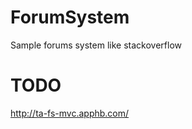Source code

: ForumSystem
===========

Sample forums system like stackoverflow

TODO
===========

http://ta-fs-mvc.apphb.com/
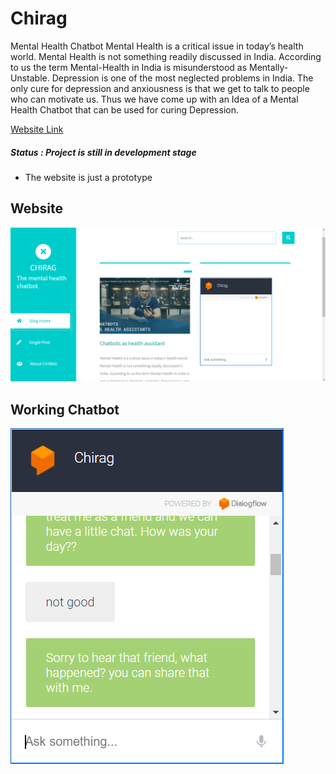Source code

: # Chirag
Mental Health Chatbot
Mental Health is a critical issue in today’s health world. Mental Health is not something readily discussed in India. According to us the term Mental-Health in India is misunderstood as Mentally-Unstable. Depression is one of the most neglected problems in India. The only cure for depression and anxiousness is that we get to talk to people who can motivate us. Thus we have come up with an Idea of a Mental Health Chatbot that can be used for curing Depression.

<a href="https://abx9801.github.io/Chirag/">Website Link<a>

##### Status : Project is still in development stage 
- The website is just a prototype

## Website
<img src="screenshots/1.PNG">

## Working Chatbot
<img src="screenshots/2.PNG">
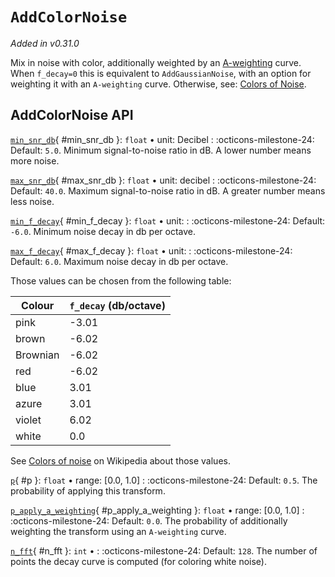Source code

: # `AddColorNoise`

_Added in v0.31.0_

Mix in noise with color, additionally weighted by an [A-weighting](https://en.wikipedia.org/wiki/A-weighting) curve. When `f_decay=0` this is equivalent to `AddGaussianNoise`, with an option for weighting it with an `A-weighting` curve. Otherwise, see: [Colors of Noise](https://en.wikipedia.org/wiki/Colors_of_noise).


## AddColorNoise API


[`min_snr_db`](#min_snr_db){ #min_snr_db }: `float` • unit: Decibel
:   :octicons-milestone-24: Default: `5.0`. Minimum signal-to-noise ratio in dB. A lower
    number means more noise.

[`max_snr_db`](#max_snr_db){ #max_snr_db }: `float` • unit: decibel
:   :octicons-milestone-24: Default: `40.0`. Maximum signal-to-noise ratio in dB. A
    greater number means less noise.

[`min_f_decay`](#min_f_decay){ #min_f_decay }: `float` • unit: 
:   :octicons-milestone-24: Default: `-6.0`. Minimum noise decay in db per octave.

[`max_f_decay`](#max_f_decay){ #max_f_decay }: `float` • unit: 
:   :octicons-milestone-24: Default: `6.0`. Maximum noise decay in db per octave.

Those values can be chosen from the following table:

| Colour   | `f_decay`  (db/octave)|
|----------|-----------------------|
| pink     |                 -3.01 |
| brown    |                 -6.02 |
| Brownian |                 -6.02 |
| red      |                 -6.02 |
| blue     |                  3.01 |
| azure    |                  3.01 |
| violet   |                  6.02 |
| white    |                   0.0 |

See [Colors of noise](https://en.wikipedia.org/wiki/Colors_of_noise) on Wikipedia about those values.

[`p`](#p){ #p }: `float` • range: [0.0, 1.0]
:   :octicons-milestone-24: Default: `0.5`. The probability of applying this transform.



[`p_apply_a_weighting`](#p_apply_a_weighting){ #p_apply_a_weighting }: `float` • range: [0.0, 1.0]
:   :octicons-milestone-24: Default: `0.0`. The probability of additionally weighting the transform using an `A-weighting` curve.

[`n_fft`](#n_fft){ #n_fft }: `int` • 
:   :octicons-milestone-24: Default: `128`. The number of points the decay curve is computed (for coloring white noise).

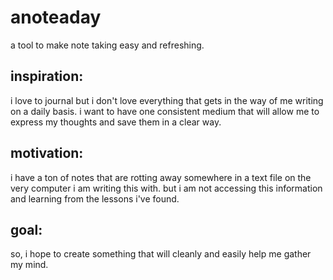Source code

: # anoteaday
a tool to make note taking easy and refreshing.

## inspiration:
i love to journal but i don't love everything that gets in the way of me writing on a daily basis. i want to have one consistent medium that will allow me to express my thoughts and save them in a clear way. 

## motivation:
i have a ton of notes that are rotting away somewhere in a text file on the very computer i am writing this with. but i am not accessing this information and learning from the lessons i've found.

## goal:
so, i hope to create something that will cleanly and easily help me gather my mind.
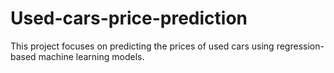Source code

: # Used-cars-price-prediction
This project focuses on predicting the prices of used cars using regression-based machine learning models.
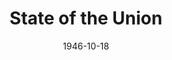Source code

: ---
title: State of the Union
date: 1946-10-18
closing_date: 1946-10-25
layout: productions
featured_image:
image_caption:
image_credit:
playbill:
Theatre: Theatre Jacksonville
Venue: Little Theatre
cast:
- Bellboy: Lindner Smith, Jr.
- Grant Matthews: Walter Churchill
- James Conover: Raymond C. Winstead
- Jennie: Mary Louise Smith
- Judge Alexander: Karl G. Knoche
- Katherine Thorndyke: Kareen Taylor
- Mary Matthews: Velma Henning
- Mrs. Alexander: Charlotte Ecker
- Mrs. Draper: Thelma Witten
- Norah: Mathilda Colle
- Sam Parrish: H.K. (Bud) Smith, Jr.
- Senator Lauterback: Peter W. Hutcheson
- Spike MacManus: Charlie Tutewiler
- Stevens: C. Eugene Sayre
- Swenson: Robert Preston
- Waiter: Maurice Blitch
- William Hardy: Paul E. Burner
crew:
- Director: L. Bramer Carlson
- Lighting controls: Betty Ames
- Make-up:
  - Beverly Adams
  - Nancy Smith
  - Thelma Witten
- Music: Mary Biggs
- Properties:
  - Beverly Bradfield
  - Blanche Baggett
  - Constance Buchwald
  - Francesca White
  - Gerri Turbow
  - Helen Kriebs
  - Henry Prior
  - Joan Preston
  - June Davis
  - June Milstrey
  - Margie Carter
  - Mary Garcia
  - Ruth Hawkins
- Scene painting and construction:
  - Alma Jones
  - Betty Ames
  - Bryant Simms
  - Carol Corbett
  - Edythe Guernsey
  - Eugene Sayre
  - Garry Pease
  - Hal Kriebs
  - Harriet Warner
  - Jeanne Martin
  - Jerry McWilliams
  - John Temple Gilmer
  - Lois LeBrun
  - Morty Turbow
  - Nancy Light
  - Natalie Hart
  - Phyllis Bruen
  - R.S. Heriot
  - Sarah McRae
- Scene Shifting:
  - David Salter
  - Eugene Sayre
  - Jeanne Martin
  - John Temple Gilmer
  - Nancy Light
- Set and Lighting Design: Duke LeBrun
- Stage Manager: Ruth Buell
- Wardrobe:
  - Anne Jean Williams
  - Irma Liepold
  - Jewett Ashley
  - Leah Swisher
  - Phyllis Bruen
orchestra:
external_links:
---
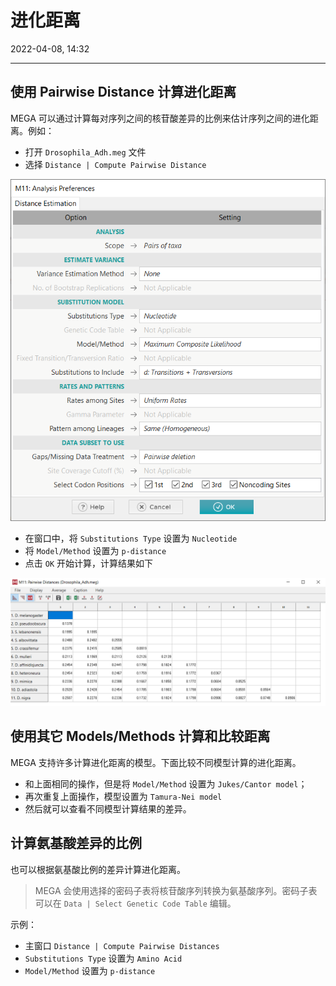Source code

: # 进化距离

2022-04-08, 14:32
****

## 使用 Pairwise Distance 计算进化距离

MEGA 可以通过计算每对序列之间的核苷酸差异的比例来估计序列之间的进化距离。例如：

- 打开 `Drosophila_Adh.meg` 文件
- 选择 `Distance | Compute Pairwise Distance`

![](images/2022-04-08-14-37-50.png)

- 在窗口中，将 `Substitutions Type` 设置为 `Nucleotide`
- 将 `Model/Method` 设置为 `p-distance`
- 点击 `OK` 开始计算，计算结果如下

![](images/2022-04-08-14-42-58.png)

## 使用其它 Models/Methods 计算和比较距离

MEGA 支持许多计算进化距离的模型。下面比较不同模型计算的进化距离。

- 和上面相同的操作，但是将 `Model/Method` 设置为 `Jukes/Cantor model`；
- 再次重复上面操作，模型设置为 `Tamura-Nei model`
- 然后就可以查看不同模型计算结果的差异。

## 计算氨基酸差异的比例

也可以根据氨基酸比例的差异计算进化距离。

> MEGA 会使用选择的密码子表将核苷酸序列转换为氨基酸序列。密码子表可以在 `Data | Select Genetic Code Table` 编辑。

示例：

- 主窗口 `Distance | Compute Pairwise Distances`
- `Substitutions Type` 设置为 `Amino Acid`
- `Model/Method` 设置为 `p-distance`
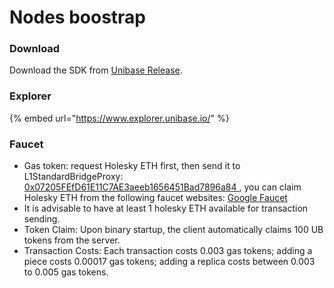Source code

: # Nodes boostrap

### Download

Download the SDK from [Unibase Release](https://github.com/unibaseio/unibase-sdk-go).

### Explorer

{% embed url="https://www.explorer.unibase.io/" %}

### Faucet

* Gas token:  request Holesky ETH first, then send it to L1StandardBridgeProxy: [0x07205FEfD61E11C7AE3aeeb1656451Bad7896a84 ](https://holesky.etherscan.io/address/0x07205FEfD61E11C7AE3aeeb1656451Bad7896a84), you can claim Holesky ETH from the following faucet websites: [Google Faucet](https://cloud.google.com/application/web3/faucet/ethereum/holesky)
* It is advisable to have at least 1 holesky ETH available for transaction sending.
* Token Claim: Upon binary startup, the client automatically claims 100 UB tokens from the server.
* Transaction Costs: Each transaction costs 0.003 gas tokens; adding a piece costs 0.00017 gas tokens; adding a replica costs between 0.003 to 0.005 gas tokens.
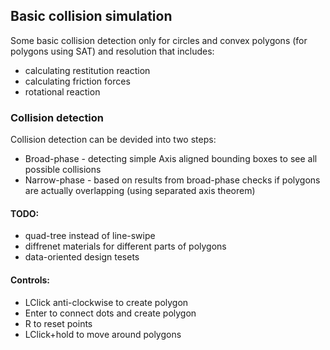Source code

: ## Basic collision simulation
 Some basic collision detection only for circles and convex polygons (for polygons using SAT) and resolution that includes:
 * calculating  restitution reaction
 * calculating friction forces
 * rotational reaction  
### Collision detection
Collision detection can be devided into two steps:
* Broad-phase - detecting simple Axis aligned bounding boxes to see all possible collisions
* Narrow-phase - based on results from broad-phase checks if polygons are actually overlapping (using separated axis theorem)
#### TODO:
* quad-tree instead of line-swipe
* diffrenet materials for different parts of polygons
* data-oriented design tesets
#### Controls:
* LClick anti-clockwise to create polygon
* Enter to connect dots and create polygon
* R to reset points
* LClick+hold to move around polygons
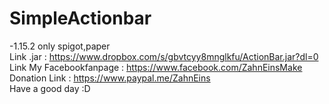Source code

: # SimpleActionbar
-1.15.2 only spigot,paper                                                                                                             
Link .jar : https://www.dropbox.com/s/gbvtcyy8mnglkfu/ActionBar.jar?dl=0                                                                  
Link My Facebookfanpage : https://www.facebook.com/ZahnEinsMake                                                                           
Donation Link : https://www.paypal.me/ZahnEins                                                                                             
Have a good day :D
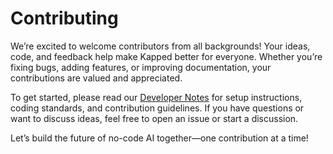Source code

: # Contributing

We’re excited to welcome contributors from all backgrounds! Your ideas, code, and feedback help make Kapped better for everyone. Whether you’re fixing bugs, adding features, or improving documentation, your contributions are valued and appreciated.

To get started, please read our [Developer Notes](dev-notes.md) for setup instructions, coding standards, and contribution guidelines. If you have questions or want to discuss ideas, feel free to open an issue or start a discussion.

Let’s build the future of no-code AI together—one contribution at a time!
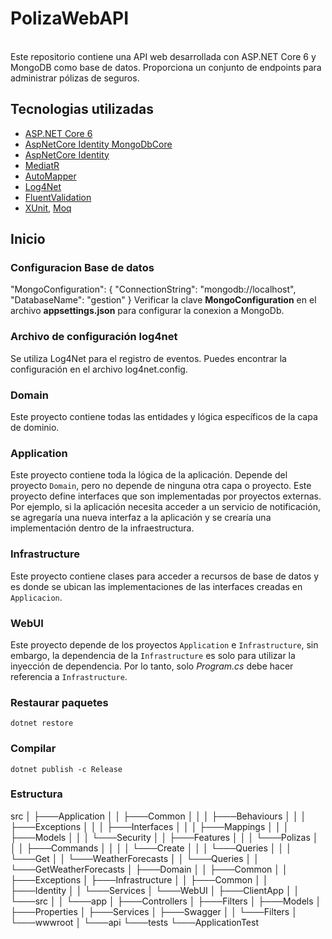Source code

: # PolizaWebAPI
<br/>
Este repositorio contiene una API web desarrollada con ASP.NET Core 6 y MongoDB como base de datos. Proporciona un conjunto de endpoints para administrar pólizas de seguros.

<br/>

## Tecnologias utilizadas

* [ASP.NET Core 6](https://docs.microsoft.com/en-us/aspnet/core/introduction-to-aspnet-core)
* [AspNetCore Identity MongoDbCore](https://github.com/alexandre-spieser/AspNetCore.Identity.MongoDbCore)
* [AspNetCore Identity](https://learn.microsoft.com/en-us/aspnet/core/security/authentication/identity?view=aspnetcore-7.0&tabs=visual-studio)
* [MediatR](https://github.com/jbogard/MediatR)
* [AutoMapper](https://automapper.org/)
* [Log4Net](https://logging.apache.org/log4net/)
* [FluentValidation](https://fluentvalidation.net/)
* [XUnit](https://xunit.net/), [Moq](https://github.com/moq)

## Inicio

### Configuracion Base de datos
"MongoConfiguration": {
  "ConnectionString": "mongodb://localhost",
  "DatabaseName": "gestion"
}
Verificar la clave **MongoConfiguration** en el archivo **appsettings.json** para configurar la conexion a MongoDb.

### Archivo de configuración log4net
Se utiliza Log4Net para el registro de eventos. Puedes encontrar la configuración en el archivo log4net.config.

<log4net>
  <!-- Configuración del registro de eventos -->
</log4net>

### Domain

Este proyecto contiene todas las entidades y lógica específicos de la capa de dominio.

### Application

Este proyecto contiene toda la lógica de la aplicación. Depende del proyecto `Domain`, pero no depende de ninguna otra capa o proyecto. Este proyecto define interfaces que son implementadas por proyectos externas. Por ejemplo, si la aplicación necesita acceder a un servicio de notificación, se agregaría una nueva interfaz a la aplicación y se crearía una implementación dentro de la infraestructura.

### Infrastructure

Este proyecto contiene clases para acceder a recursos de base de datos y es donde se ubican las implementaciones de las interfaces creadas en `Applicacion`.

### WebUI

Este proyecto depende de los proyectos `Application` e `Infrastructure`, sin embargo, la dependencia de la `Infrastructure` es solo para utilizar la inyección de dependencia. Por lo tanto, solo *Program.cs* debe hacer referencia a `Infrastructure`.

### Restaurar paquetes
`dotnet restore`


### Compilar
`dotnet publish -c Release`

### Estructura

src
│   ├───Application
│   │   ├───Common
│   │   │   ├───Behaviours
│   │   │   ├───Exceptions
│   │   │   ├───Interfaces
│   │   │   ├───Mappings
│   │   │   ├───Models
│   │   │   └───Security
│   │   ├───Features
│   │   │   └───Polizas
│   │   │       ├───Commands
│   │   │       │   └───Create
│   │   │       └───Queries
│   │   │           └───Get
│   │   └───WeatherForecasts
│   │       └───Queries
│   │           └───GetWeatherForecasts
│   ├───Domain
│   │   ├───Common
│   │   ├───Exceptions
│   ├───Infrastructure
│   │   ├───Common
│   │   ├───Identity
│   │   └───Services
│   └───WebUI
│       ├───ClientApp
│       │   └───src
│       │       └───app
│       ├───Controllers
│       ├───Filters
│       ├───Models
│       ├───Properties
│       ├───Services
│       ├───Swagger
│       │   └───Filters
│       └───wwwroot
│           └───api
└───tests
    └───ApplicationTest
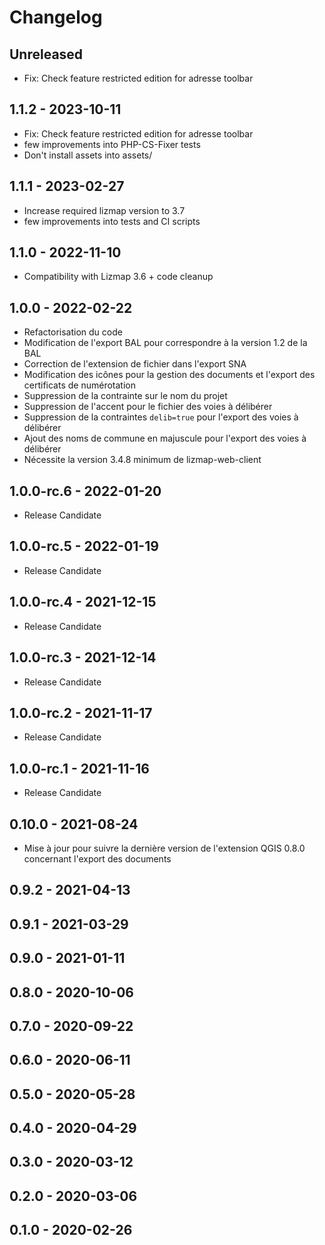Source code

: # Changelog

## Unreleased

* Fix: Check feature restricted edition for adresse toolbar

## 1.1.2 - 2023-10-11

* Fix: Check feature restricted edition for adresse toolbar
* few improvements into PHP-CS-Fixer tests
* Don't install assets into assets/ 

## 1.1.1 - 2023-02-27

* Increase required lizmap version to 3.7
* few improvements into tests and CI scripts

## 1.1.0 - 2022-11-10

* Compatibility with Lizmap 3.6 + code cleanup

## 1.0.0 - 2022-02-22

* Refactorisation du code
* Modification de l'export BAL pour correspondre à la version 1.2 de la BAL
* Correction de l'extension de fichier dans l'export SNA
* Modification des icônes pour la gestion des documents et l'export des certificats de numérotation
* Suppression de la contrainte sur le nom du projet
* Suppression de l'accent pour le fichier des voies à délibérer
* Suppression de la contraintes `delib=true` pour l'export des voies à délibérer
* Ajout des noms de commune en majuscule pour l'export des voies à délibérer
* Nécessite la version 3.4.8 minimum de lizmap-web-client

## 1.0.0-rc.6 - 2022-01-20

* Release Candidate

## 1.0.0-rc.5 - 2022-01-19

* Release Candidate

## 1.0.0-rc.4 - 2021-12-15

* Release Candidate

## 1.0.0-rc.3 - 2021-12-14

* Release Candidate

## 1.0.0-rc.2 - 2021-11-17

* Release Candidate

## 1.0.0-rc.1 - 2021-11-16

* Release Candidate

## 0.10.0 - 2021-08-24

* Mise à jour pour suivre la dernière version de l'extension QGIS 0.8.0 concernant l'export des documents

## 0.9.2 - 2021-04-13

## 0.9.1 - 2021-03-29

## 0.9.0 - 2021-01-11

## 0.8.0 - 2020-10-06

## 0.7.0 - 2020-09-22

## 0.6.0 - 2020-06-11

## 0.5.0 - 2020-05-28

## 0.4.0 - 2020-04-29

## 0.3.0 - 2020-03-12

## 0.2.0 - 2020-03-06

## 0.1.0 - 2020-02-26

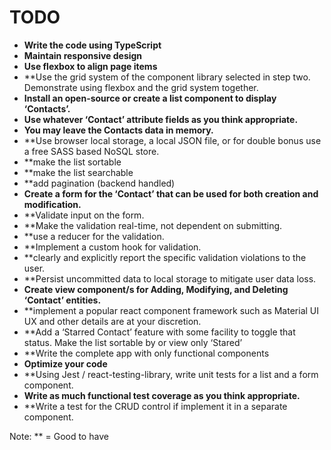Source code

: # TODO

- **Write the code using TypeScript**
- **Maintain responsive design**
- **Use flexbox to align page items**
- **Use the grid system of the component library selected in step two. Demonstrate using flexbox and the grid system together.
- **Install an open-source or create a list component to display ‘Contacts’.**
- **Use whatever ‘Contact’ attribute fields as you think appropriate.**
- **You may leave the Contacts data in memory.**
- **Use browser local storage, a local JSON file, or for double bonus use a free SASS based NoSQL store.
- **make the list sortable
- **make the list searchable
- **add pagination (backend handled)
- **Create a form for the ‘Contact’ that can be used for both creation and modification.**
- **Validate input on the form. 
- **Make the validation real-time, not dependent on submitting.
- **use a reducer for the validation.
- **Implement a custom hook for validation.
- **clearly and explicitly report the specific validation violations to the user.
- **Persist uncommitted data to local storage to mitigate user data loss.
- **Create view component/s for Adding, Modifying, and Deleting ‘Contact’ entities.**
- **implement a popular react component framework such as Material UI UX and other details are at your discretion.
- **Add a ‘Starred Contact’ feature with some facility to toggle that status. Make the list sortable by or view only ‘Stared’
- **Write the complete app with only functional components
- **Optimize your code**
- **Using Jest / react-testing-library, write unit tests for a list and a form component. 
- **Write as much functional test coverage as you think appropriate.**
- **Write a test for the CRUD control if implement it in a separate component.

Note: ** = Good to have

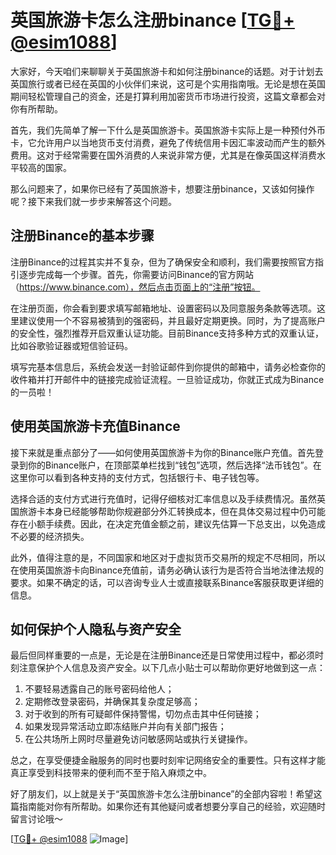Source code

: # 英国旅游卡怎么注册binance [[TG💪+ @esim1088](https://t.me/s/esim1088)]

大家好，今天咱们来聊聊关于英国旅游卡和如何注册binance的话题。对于计划去英国旅行或者已经在英国的小伙伴们来说，这可是个实用指南哦。无论是想在英国期间轻松管理自己的资金，还是打算利用加密货币市场进行投资，这篇文章都会对你有所帮助。

首先，我们先简单了解一下什么是英国旅游卡。英国旅游卡实际上是一种预付外币卡，它允许用户以当地货币支付消费，避免了传统信用卡因汇率波动而产生的额外费用。这对于经常需要在国外消费的人来说非常方便，尤其是在像英国这样消费水平较高的国家。

那么问题来了，如果你已经有了英国旅游卡，想要注册binance，又该如何操作呢？接下来我们就一步步来解答这个问题。

## 注册Binance的基本步骤

注册Binance的过程其实并不复杂，但为了确保安全和顺利，我们需要按照官方指引逐步完成每一个步骤。首先，你需要访问Binance的官方网站（https://www.binance.com），然后点击页面上的“注册”按钮。

在注册页面，你会看到要求填写邮箱地址、设置密码以及同意服务条款等选项。这里建议使用一个不容易被猜到的强密码，并且最好定期更换。同时，为了提高账户的安全性，强烈推荐开启双重认证功能。目前Binance支持多种方式的双重认证，比如谷歌验证器或短信验证码。

填写完基本信息后，系统会发送一封验证邮件到你提供的邮箱中，请务必检查你的收件箱并打开邮件中的链接完成验证流程。一旦验证成功，你就正式成为Binance的一员啦！

## 使用英国旅游卡充值Binance

接下来就是重点部分了——如何使用英国旅游卡为你的Binance账户充值。首先登录到你的Binance账户，在顶部菜单栏找到“钱包”选项，然后选择“法币钱包”。在这里你可以看到各种支持的支付方式，包括银行卡、电子钱包等。

选择合适的支付方式进行充值时，记得仔细核对汇率信息以及手续费情况。虽然英国旅游卡本身已经能够帮助你规避部分外汇转换成本，但在具体交易过程中仍可能存在小额手续费。因此，在决定充值金额之前，建议先估算一下总支出，以免造成不必要的经济损失。

此外，值得注意的是，不同国家和地区对于虚拟货币交易所的规定不尽相同，所以在使用英国旅游卡向Binance充值前，请务必确认该行为是否符合当地法律法规的要求。如果不确定的话，可以咨询专业人士或直接联系Binance客服获取更详细的信息。

## 如何保护个人隐私与资产安全

最后但同样重要的一点是，无论是在注册Binance还是日常使用过程中，都必须时刻注意保护个人信息及资产安全。以下几点小贴士可以帮助你更好地做到这一点：

1. 不要轻易透露自己的账号密码给他人；
2. 定期修改登录密码，并确保其复杂度足够高；
3. 对于收到的所有可疑邮件保持警惕，切勿点击其中任何链接；
4. 如果发现异常活动立即冻结账户并向有关部门报告；
5. 在公共场所上网时尽量避免访问敏感网站或执行关键操作。

总之，在享受便捷金融服务的同时也要时刻牢记网络安全的重要性。只有这样才能真正享受到科技带来的便利而不至于陷入麻烦之中。

好了朋友们，以上就是关于“英国旅游卡怎么注册binance”的全部内容啦！希望这篇指南能对你有所帮助。如果你还有其他疑问或者想要分享自己的经验，欢迎随时留言讨论哦～

[[TG💪+ @esim1088](https://t.me/s/esim1088) ![Image](https://i.postimg.cc/4NQfJmqS/Snipaste-2025-05-13-00-14-12.png)]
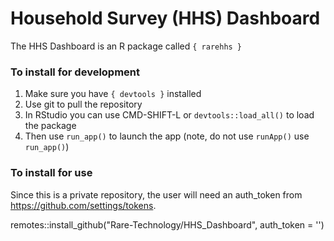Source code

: # Household Survey (HHS) Dashboard

The HHS Dashboard is an R package called `{ rarehhs }`

### To install for development

1. Make sure you have `{ devtools }` installed
2. Use git to pull the repository
3. In RStudio you can use CMD-SHIFT-L or `devtools::load_all()` to load the package
4. Then use `run_app()` to launch the app (note, do not use `runApp()` use `run_app()`)


### To install for use

Since this is a private repository, the user will need an auth_token from https://github.com/settings/tokens.

remotes::install_github("Rare-Technology/HHS_Dashboard", auth_token = '')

Task requirements.
If a line of the listing contains "microsoft", count it; state the final number and nothing more.

Result for this exercise.
2